Assigned task ▸ Lines to restate from the data below: from the one containing "a specific commit" to the one containing "- Save and Exit the text-editor.", both included. Give them again exactly, and only them.

::::

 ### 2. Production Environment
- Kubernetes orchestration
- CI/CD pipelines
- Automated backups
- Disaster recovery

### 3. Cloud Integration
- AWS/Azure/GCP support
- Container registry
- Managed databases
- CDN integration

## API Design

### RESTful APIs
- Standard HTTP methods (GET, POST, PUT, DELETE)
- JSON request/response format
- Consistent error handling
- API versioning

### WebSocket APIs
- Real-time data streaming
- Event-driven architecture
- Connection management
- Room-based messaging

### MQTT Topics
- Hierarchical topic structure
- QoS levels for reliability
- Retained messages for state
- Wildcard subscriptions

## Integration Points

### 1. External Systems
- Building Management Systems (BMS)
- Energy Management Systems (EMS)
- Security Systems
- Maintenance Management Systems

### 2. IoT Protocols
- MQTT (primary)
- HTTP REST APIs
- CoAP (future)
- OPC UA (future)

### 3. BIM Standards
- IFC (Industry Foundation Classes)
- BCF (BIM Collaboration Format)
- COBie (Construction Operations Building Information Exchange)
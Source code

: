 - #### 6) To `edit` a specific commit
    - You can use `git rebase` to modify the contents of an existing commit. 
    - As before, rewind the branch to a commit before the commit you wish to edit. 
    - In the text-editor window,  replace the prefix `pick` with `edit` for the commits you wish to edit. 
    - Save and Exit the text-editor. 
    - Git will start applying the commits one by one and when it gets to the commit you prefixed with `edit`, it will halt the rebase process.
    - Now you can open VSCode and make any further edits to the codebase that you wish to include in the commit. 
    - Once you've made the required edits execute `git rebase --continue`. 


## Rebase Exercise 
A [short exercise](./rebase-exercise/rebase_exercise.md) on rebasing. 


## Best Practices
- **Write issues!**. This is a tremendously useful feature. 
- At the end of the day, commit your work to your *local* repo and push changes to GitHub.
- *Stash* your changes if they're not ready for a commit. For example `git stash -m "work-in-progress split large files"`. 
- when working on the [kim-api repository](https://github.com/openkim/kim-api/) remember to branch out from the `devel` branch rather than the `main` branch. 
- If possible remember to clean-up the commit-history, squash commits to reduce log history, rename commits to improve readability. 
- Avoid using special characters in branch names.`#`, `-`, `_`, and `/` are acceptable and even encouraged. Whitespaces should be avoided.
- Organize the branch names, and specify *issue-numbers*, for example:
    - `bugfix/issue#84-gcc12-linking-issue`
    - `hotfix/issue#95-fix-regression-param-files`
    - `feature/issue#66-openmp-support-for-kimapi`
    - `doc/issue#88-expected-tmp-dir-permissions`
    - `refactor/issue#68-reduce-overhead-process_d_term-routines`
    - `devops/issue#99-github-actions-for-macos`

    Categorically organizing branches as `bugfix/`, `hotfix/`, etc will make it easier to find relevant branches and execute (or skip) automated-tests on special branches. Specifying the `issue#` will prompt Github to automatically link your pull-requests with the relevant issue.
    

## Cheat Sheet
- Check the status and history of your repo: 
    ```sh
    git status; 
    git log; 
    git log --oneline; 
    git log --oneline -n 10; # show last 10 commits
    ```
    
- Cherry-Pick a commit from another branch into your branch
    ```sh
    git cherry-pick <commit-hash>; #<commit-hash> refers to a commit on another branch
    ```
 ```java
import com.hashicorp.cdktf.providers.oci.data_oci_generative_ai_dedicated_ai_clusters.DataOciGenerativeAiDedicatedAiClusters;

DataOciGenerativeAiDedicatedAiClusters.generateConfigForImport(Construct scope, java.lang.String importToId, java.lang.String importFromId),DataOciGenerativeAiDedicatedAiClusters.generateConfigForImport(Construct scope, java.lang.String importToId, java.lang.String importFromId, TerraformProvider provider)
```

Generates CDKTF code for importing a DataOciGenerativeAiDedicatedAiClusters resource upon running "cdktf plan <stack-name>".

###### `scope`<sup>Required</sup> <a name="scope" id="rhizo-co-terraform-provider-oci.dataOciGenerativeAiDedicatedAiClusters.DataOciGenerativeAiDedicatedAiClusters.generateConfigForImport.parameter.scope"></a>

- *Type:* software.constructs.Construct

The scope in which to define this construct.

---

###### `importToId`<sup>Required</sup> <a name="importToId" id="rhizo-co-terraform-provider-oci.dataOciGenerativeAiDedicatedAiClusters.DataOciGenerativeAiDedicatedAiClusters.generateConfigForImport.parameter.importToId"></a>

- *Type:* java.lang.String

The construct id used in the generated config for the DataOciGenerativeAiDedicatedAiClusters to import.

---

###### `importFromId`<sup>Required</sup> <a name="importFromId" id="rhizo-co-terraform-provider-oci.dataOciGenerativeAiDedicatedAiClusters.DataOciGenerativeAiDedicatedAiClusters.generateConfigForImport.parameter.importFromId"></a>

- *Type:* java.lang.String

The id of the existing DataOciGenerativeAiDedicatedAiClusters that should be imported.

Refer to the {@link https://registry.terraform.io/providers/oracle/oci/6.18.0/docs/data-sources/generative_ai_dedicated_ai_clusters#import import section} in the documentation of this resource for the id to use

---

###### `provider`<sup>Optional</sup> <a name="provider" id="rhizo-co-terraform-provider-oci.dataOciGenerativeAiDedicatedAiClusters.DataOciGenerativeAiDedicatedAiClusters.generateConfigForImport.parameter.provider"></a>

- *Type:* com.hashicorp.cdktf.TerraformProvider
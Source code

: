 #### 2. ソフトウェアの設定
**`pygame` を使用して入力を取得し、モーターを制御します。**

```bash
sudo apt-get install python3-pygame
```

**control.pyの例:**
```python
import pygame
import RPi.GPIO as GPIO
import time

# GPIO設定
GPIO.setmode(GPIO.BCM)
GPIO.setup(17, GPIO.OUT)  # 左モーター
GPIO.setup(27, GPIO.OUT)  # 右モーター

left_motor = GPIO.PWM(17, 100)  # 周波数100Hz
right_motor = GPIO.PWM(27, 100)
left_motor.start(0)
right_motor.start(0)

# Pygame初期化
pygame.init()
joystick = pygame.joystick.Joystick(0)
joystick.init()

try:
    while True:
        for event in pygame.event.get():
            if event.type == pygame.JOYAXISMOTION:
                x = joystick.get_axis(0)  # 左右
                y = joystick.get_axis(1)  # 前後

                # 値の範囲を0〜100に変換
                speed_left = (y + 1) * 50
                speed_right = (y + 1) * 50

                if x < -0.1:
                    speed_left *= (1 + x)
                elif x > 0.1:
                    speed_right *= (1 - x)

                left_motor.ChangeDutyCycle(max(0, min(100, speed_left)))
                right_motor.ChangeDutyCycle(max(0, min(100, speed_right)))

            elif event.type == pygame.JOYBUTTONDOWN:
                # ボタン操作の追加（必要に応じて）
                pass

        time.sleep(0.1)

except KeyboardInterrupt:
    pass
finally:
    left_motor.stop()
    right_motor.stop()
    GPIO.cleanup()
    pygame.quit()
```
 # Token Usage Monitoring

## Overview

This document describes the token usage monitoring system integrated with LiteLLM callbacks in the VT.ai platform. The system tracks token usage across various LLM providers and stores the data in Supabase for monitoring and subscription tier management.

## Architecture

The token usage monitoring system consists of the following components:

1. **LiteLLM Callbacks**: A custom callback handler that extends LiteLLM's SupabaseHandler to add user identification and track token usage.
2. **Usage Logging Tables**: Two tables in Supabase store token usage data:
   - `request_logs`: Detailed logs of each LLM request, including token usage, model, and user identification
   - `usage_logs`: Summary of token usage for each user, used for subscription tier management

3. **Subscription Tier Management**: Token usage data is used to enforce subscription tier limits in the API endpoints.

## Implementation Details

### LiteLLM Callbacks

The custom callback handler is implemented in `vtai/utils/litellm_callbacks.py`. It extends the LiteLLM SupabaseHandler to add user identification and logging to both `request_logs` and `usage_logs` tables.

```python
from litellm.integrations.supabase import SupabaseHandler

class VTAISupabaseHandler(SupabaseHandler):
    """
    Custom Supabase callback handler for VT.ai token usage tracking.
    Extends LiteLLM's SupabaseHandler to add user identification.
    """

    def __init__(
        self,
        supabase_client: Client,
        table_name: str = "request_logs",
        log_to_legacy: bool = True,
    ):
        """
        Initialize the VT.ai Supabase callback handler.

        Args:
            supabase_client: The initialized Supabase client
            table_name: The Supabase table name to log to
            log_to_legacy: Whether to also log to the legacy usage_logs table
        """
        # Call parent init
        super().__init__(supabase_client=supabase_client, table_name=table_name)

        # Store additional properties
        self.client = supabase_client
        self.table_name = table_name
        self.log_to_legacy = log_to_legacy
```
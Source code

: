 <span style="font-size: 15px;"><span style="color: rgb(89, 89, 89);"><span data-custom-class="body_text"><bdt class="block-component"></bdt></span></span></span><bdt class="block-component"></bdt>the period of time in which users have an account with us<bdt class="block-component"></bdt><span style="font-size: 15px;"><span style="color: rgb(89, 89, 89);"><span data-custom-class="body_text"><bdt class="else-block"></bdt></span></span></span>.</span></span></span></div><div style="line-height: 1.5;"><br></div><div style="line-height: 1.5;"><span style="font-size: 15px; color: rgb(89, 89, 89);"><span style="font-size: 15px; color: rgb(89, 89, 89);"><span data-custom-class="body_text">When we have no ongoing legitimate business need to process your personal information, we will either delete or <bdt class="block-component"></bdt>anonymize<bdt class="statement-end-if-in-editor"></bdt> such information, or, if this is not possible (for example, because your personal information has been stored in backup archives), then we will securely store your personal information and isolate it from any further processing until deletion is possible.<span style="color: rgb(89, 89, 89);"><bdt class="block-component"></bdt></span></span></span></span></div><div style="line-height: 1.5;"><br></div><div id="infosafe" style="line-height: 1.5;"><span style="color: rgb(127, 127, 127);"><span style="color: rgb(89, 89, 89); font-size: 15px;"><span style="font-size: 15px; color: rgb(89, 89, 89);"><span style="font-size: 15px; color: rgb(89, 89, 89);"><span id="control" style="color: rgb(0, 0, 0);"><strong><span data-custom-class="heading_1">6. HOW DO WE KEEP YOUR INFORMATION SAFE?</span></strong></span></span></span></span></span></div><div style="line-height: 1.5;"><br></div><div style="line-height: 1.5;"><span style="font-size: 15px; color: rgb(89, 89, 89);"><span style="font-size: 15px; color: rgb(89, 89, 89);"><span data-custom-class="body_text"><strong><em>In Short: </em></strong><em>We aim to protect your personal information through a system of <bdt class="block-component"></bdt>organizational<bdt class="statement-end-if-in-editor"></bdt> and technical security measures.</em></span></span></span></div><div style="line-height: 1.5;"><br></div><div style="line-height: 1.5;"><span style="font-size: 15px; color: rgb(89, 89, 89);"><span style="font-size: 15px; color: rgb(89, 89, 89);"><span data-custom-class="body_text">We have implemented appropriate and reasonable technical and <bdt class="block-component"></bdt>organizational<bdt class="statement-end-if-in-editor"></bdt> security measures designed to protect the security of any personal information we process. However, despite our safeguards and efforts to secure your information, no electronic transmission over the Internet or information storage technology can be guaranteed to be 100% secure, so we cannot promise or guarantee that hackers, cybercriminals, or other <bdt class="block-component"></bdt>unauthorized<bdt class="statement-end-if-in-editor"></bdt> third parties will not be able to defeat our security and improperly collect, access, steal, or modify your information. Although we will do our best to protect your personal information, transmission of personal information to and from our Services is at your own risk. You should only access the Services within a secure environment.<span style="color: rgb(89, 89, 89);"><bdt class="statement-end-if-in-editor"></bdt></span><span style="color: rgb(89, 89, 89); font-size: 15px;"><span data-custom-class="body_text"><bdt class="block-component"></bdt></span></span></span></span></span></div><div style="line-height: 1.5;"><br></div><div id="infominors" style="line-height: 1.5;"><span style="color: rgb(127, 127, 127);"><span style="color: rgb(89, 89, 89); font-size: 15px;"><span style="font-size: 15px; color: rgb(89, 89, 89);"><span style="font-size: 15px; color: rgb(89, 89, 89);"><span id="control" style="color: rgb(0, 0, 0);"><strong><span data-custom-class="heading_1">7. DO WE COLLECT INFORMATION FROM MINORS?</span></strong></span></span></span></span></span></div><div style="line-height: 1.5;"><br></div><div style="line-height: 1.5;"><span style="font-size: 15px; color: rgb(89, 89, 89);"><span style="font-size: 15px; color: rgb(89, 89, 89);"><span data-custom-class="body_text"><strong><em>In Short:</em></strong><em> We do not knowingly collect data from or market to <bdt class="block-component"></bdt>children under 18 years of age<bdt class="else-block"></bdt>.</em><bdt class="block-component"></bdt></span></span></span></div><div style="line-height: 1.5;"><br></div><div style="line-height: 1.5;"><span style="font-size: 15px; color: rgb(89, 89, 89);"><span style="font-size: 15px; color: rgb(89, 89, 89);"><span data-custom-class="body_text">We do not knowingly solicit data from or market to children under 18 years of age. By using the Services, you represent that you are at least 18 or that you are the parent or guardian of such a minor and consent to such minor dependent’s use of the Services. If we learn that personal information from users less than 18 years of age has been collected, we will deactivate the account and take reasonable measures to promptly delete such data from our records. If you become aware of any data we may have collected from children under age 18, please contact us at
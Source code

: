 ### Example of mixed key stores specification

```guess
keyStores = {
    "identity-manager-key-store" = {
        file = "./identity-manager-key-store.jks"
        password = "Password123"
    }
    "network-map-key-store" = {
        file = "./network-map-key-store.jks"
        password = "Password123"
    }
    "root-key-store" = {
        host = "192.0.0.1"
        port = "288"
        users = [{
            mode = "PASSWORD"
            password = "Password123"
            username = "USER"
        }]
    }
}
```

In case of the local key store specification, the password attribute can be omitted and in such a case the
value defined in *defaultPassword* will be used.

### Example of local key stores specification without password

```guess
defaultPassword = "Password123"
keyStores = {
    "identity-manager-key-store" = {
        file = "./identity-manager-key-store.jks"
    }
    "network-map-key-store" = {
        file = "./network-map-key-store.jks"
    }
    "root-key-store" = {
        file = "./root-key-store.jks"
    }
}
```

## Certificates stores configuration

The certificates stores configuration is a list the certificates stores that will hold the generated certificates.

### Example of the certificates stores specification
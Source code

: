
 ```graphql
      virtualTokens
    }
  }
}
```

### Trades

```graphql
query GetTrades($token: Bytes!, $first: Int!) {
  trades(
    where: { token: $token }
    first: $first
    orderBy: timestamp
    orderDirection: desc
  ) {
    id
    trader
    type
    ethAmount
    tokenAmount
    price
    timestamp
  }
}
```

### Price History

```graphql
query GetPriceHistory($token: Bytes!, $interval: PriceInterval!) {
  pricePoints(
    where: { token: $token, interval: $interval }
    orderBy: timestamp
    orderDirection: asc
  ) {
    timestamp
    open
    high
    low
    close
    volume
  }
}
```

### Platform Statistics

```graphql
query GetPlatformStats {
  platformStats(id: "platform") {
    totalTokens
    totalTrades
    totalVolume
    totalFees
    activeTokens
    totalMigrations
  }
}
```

::::

Answer to this task ▸
: - #### 6) To `edit` a specific commit
    - You can use `git rebase` to modify the contents of an existing commit. 
    - As before, rewind the branch to a commit before the commit you wish to edit. 
    - In the text-editor window,  replace the prefix `pick` with `edit` for the commits you wish to edit. 
    - Save and Exit the text-editor. 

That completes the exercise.